Eva, the main character, is engaged to the serious, withdrawn Jürgen. Ensconced in cozy family life, she’s naive at first about the death camps, but as the trial goes on, the testimonies begin to work on her. The survivors are traumatized by what they have to tell, and Eva becomes increasingly overwhelmed. And certain details are mysteriously familiar to her.

She begins to recall incidents from her childhood. She knew how to count in Polish even before she studied it in school. She doesn’t fully understand the memories that surface – nor did this reader – until almost the end of the novel. Her family is uneasy with her work. 

She is so upset by the survivors’ testimony of torture, suffering, degradation, and murder that Jürgen asks for her to be removed from the work. In those days, a fiancé had the legal right to terminate a woman’s employment. Eva rebels. She goes to a party with members of the prosecution team and becomes intoxicated. 

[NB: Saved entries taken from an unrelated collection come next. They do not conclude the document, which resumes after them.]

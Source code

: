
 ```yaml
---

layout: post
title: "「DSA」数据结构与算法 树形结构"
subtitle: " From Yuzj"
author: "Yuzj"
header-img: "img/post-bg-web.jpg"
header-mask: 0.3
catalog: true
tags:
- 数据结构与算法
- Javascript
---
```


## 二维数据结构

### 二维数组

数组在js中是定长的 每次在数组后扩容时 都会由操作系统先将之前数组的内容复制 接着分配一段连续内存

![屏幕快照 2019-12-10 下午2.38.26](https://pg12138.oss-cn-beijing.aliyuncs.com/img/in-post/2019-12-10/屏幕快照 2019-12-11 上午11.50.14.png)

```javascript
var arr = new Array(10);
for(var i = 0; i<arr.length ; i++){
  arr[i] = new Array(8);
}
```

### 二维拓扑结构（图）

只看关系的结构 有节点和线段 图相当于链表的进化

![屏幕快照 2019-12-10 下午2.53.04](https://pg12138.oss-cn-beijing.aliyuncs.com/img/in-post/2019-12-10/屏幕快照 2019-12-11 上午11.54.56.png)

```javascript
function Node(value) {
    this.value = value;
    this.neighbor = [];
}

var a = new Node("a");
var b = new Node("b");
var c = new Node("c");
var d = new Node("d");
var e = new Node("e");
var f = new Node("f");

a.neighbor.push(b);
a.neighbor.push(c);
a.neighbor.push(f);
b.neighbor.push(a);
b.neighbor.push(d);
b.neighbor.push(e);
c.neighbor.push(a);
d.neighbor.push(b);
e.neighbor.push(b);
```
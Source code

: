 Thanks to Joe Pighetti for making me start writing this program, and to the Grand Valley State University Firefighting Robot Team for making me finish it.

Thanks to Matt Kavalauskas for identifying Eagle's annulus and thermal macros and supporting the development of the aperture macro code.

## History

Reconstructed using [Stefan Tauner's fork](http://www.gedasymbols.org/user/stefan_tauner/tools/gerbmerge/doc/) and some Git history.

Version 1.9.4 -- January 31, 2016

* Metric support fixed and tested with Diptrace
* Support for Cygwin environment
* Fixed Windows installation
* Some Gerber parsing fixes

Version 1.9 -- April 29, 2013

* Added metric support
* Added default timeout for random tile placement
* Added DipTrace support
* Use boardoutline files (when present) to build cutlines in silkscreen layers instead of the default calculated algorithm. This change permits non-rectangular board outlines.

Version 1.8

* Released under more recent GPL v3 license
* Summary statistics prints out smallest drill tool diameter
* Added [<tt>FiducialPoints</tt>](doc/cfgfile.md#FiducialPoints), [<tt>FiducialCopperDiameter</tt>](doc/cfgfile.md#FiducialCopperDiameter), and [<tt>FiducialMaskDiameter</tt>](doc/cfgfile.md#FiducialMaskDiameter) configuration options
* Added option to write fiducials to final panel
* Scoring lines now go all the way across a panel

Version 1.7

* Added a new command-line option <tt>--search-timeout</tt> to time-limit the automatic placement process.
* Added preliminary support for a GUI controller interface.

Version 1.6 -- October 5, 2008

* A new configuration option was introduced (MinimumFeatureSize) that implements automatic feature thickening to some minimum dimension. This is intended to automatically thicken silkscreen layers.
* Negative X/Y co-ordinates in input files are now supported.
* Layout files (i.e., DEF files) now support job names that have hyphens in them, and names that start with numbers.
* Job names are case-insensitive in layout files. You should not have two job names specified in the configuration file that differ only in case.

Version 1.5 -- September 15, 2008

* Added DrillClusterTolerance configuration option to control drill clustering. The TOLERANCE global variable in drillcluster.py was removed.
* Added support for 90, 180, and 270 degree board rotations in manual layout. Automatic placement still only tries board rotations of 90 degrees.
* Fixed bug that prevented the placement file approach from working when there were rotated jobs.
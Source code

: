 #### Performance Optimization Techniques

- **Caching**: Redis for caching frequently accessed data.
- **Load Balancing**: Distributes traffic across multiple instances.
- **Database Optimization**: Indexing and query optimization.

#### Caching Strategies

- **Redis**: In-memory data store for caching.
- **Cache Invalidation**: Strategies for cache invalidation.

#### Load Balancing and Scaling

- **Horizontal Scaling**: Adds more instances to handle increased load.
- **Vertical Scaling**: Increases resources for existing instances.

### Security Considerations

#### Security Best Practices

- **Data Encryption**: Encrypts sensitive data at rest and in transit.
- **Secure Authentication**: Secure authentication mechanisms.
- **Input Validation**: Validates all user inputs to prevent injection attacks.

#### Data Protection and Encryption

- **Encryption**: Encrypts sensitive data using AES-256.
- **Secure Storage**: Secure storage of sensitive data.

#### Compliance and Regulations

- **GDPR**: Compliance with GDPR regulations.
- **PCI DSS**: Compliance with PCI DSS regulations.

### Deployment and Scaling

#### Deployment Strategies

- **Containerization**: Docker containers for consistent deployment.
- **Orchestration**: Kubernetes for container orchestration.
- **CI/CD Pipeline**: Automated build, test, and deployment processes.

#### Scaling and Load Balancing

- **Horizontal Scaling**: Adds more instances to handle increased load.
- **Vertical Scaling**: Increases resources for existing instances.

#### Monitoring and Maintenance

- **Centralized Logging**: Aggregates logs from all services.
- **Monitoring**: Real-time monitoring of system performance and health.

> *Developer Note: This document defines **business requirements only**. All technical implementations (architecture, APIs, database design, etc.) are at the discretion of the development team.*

Truly everyone in this book has been tainted by Auschwitz. Even children are not exempt. Five-year-old Eva would grow up with odd and troubling memories, but her big sister, Annegret, who was 9 then, would become a hospital nurse with no moral compass. 

Author Annette Hess recounts the chief judge’s summary of the trial: “‘There are undoubtedly those among us who will for some time find themselves unable to gaze into the happy, believing eyes of a child …’ The voice that had – for all those months – remained so firm began to tremble as he continued, ‘without recalling the hollow, questioning and uncomprehending, frightened eyes of the children who took their final steps there in Auschwitz.’”

Jürgen, too, has a haunting memory. When he confesses to his ailing father a crime he committed as a young boy, his father has a lucid moment. He says, “My boy,” then comments, “It is hard being human.” This is a turning point in the story.

“The German House” is difficult to read, but Hess is surprisingly subtle, even delicate in some observations. This makes the book bearable and illuminating. She manages to expose horror and guilt alongside family tenderness. 

Hess explains in a note at the end that although the testifiers in her book are fictional, she has them speak actual testimony, “in an effort to provide a platform for as many voices as possible.” She thanks those real-life survivors who testified, reliving horrific experiences, and names them. “They provided the world with comprehensive, lasting testimony of what Auschwitz was.”